[Records from a dataset]

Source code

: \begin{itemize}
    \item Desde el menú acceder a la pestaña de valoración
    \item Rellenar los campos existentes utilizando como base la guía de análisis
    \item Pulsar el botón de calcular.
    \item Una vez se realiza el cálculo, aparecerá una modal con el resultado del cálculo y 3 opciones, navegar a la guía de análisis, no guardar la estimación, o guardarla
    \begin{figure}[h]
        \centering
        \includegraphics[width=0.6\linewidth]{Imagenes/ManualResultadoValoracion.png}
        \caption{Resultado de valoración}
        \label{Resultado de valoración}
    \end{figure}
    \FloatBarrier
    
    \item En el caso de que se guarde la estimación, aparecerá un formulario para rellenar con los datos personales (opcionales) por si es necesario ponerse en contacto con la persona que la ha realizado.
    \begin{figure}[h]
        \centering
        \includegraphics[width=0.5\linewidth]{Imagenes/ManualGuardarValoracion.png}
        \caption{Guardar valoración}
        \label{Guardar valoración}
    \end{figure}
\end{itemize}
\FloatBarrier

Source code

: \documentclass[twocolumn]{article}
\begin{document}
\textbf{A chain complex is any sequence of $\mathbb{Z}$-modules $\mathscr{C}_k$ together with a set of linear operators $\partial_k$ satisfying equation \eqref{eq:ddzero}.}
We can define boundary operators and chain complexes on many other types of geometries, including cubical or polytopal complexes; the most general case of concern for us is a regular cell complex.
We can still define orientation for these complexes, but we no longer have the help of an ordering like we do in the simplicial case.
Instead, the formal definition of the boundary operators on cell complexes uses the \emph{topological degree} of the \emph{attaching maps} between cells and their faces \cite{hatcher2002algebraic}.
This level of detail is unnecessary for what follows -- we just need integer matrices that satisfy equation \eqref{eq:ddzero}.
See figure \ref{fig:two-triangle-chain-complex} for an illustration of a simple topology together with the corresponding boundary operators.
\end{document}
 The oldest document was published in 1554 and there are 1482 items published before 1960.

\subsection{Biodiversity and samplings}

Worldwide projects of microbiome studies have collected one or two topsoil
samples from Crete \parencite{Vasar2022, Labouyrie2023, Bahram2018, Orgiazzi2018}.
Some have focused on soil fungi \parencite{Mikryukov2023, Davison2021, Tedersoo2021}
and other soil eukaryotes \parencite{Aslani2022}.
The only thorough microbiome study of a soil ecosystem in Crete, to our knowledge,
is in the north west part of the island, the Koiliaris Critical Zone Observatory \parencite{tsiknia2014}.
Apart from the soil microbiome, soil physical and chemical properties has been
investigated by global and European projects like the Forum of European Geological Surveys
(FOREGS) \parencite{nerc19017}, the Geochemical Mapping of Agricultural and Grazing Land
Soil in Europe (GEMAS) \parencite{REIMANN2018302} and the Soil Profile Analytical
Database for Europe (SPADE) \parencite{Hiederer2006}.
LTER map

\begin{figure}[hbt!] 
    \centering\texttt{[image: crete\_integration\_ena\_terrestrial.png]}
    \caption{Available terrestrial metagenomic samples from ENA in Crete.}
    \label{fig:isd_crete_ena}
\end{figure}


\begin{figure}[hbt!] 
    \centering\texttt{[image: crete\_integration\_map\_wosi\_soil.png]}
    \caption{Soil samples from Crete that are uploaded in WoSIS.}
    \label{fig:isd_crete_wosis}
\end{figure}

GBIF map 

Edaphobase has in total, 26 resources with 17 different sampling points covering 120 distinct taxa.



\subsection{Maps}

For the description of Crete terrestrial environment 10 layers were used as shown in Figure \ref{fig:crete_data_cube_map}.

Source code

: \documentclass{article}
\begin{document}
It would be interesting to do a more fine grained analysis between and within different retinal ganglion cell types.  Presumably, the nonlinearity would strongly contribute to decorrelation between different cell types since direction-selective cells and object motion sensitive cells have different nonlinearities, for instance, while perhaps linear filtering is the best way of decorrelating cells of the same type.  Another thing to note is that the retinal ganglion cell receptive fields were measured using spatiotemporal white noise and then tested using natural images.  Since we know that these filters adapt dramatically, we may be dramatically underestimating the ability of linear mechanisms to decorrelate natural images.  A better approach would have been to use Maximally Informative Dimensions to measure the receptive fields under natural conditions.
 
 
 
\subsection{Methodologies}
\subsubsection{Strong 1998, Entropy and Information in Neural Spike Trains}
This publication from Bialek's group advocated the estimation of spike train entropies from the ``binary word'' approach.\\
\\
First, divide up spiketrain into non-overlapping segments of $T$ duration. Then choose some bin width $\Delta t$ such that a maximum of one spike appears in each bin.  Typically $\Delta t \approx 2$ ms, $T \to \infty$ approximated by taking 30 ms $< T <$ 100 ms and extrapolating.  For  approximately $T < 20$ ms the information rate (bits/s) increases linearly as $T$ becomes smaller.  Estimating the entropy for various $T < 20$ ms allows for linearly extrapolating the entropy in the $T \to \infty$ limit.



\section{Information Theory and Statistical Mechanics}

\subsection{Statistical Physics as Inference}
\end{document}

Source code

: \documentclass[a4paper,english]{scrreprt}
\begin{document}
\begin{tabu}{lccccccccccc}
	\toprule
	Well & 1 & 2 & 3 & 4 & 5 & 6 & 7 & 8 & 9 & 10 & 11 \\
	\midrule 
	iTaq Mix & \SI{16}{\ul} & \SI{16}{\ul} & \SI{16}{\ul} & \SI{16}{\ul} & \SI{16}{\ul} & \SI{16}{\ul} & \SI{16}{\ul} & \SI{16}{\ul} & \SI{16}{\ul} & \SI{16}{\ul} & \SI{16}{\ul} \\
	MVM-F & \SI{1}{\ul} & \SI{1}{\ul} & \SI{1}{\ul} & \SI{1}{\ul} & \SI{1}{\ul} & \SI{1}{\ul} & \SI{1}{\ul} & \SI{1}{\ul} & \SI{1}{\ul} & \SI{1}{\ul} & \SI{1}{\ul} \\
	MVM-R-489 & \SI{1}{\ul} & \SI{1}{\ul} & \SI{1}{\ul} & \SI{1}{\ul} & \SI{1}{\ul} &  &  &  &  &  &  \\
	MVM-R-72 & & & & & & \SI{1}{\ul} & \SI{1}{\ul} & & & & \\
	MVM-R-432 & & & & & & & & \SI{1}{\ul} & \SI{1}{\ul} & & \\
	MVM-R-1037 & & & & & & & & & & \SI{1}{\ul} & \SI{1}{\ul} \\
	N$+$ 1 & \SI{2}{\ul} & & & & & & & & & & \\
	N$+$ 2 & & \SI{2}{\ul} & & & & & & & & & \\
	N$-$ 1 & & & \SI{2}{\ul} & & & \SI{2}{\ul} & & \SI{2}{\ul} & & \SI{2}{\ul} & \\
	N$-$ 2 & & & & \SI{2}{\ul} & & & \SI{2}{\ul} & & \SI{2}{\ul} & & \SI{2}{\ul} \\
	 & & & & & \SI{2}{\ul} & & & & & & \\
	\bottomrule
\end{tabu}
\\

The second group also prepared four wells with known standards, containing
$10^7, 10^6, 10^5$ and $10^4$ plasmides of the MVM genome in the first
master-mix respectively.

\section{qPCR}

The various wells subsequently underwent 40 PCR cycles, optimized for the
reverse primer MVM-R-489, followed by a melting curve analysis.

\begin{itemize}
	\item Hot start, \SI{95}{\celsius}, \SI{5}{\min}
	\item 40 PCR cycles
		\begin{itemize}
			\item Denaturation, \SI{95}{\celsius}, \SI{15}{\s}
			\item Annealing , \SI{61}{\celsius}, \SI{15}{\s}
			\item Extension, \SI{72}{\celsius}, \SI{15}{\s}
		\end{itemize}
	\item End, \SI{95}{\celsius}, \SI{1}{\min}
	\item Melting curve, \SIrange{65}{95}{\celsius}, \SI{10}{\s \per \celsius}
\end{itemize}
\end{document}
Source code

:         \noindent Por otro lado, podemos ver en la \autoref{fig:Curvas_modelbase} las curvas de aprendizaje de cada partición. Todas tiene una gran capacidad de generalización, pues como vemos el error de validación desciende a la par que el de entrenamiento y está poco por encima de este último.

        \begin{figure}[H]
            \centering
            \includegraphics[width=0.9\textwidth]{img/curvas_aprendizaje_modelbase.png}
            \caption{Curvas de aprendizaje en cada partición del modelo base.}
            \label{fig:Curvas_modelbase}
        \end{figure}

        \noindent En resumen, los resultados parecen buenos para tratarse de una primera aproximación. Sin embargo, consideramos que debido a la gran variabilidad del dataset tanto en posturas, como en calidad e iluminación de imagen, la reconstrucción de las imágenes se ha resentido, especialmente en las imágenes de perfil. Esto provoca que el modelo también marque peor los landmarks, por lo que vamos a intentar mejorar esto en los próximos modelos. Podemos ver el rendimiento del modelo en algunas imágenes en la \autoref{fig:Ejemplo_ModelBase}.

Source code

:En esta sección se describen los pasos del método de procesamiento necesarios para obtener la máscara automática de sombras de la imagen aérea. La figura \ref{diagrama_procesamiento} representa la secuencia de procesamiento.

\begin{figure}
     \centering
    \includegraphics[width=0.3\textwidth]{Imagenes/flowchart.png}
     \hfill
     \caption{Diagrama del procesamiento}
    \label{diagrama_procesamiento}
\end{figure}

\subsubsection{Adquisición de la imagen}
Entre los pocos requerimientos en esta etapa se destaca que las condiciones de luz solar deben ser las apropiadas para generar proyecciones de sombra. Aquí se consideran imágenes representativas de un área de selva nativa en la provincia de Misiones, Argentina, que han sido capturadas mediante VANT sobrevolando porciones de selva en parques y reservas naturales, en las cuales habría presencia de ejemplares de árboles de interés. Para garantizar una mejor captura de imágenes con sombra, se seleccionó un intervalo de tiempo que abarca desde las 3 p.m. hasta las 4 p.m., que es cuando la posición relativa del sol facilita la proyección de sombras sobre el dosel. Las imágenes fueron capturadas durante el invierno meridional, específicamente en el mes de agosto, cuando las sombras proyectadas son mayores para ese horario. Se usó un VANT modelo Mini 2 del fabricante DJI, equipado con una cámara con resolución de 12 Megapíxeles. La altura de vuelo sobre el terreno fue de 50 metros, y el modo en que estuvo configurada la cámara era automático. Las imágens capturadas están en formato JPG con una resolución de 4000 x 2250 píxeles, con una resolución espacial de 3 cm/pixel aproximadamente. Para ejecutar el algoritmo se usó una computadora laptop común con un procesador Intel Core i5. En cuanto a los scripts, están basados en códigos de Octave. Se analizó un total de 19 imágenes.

▶ What you will do:
From the data above, count the lines that contain "guía" and write only that count.

▶ Completed task:
2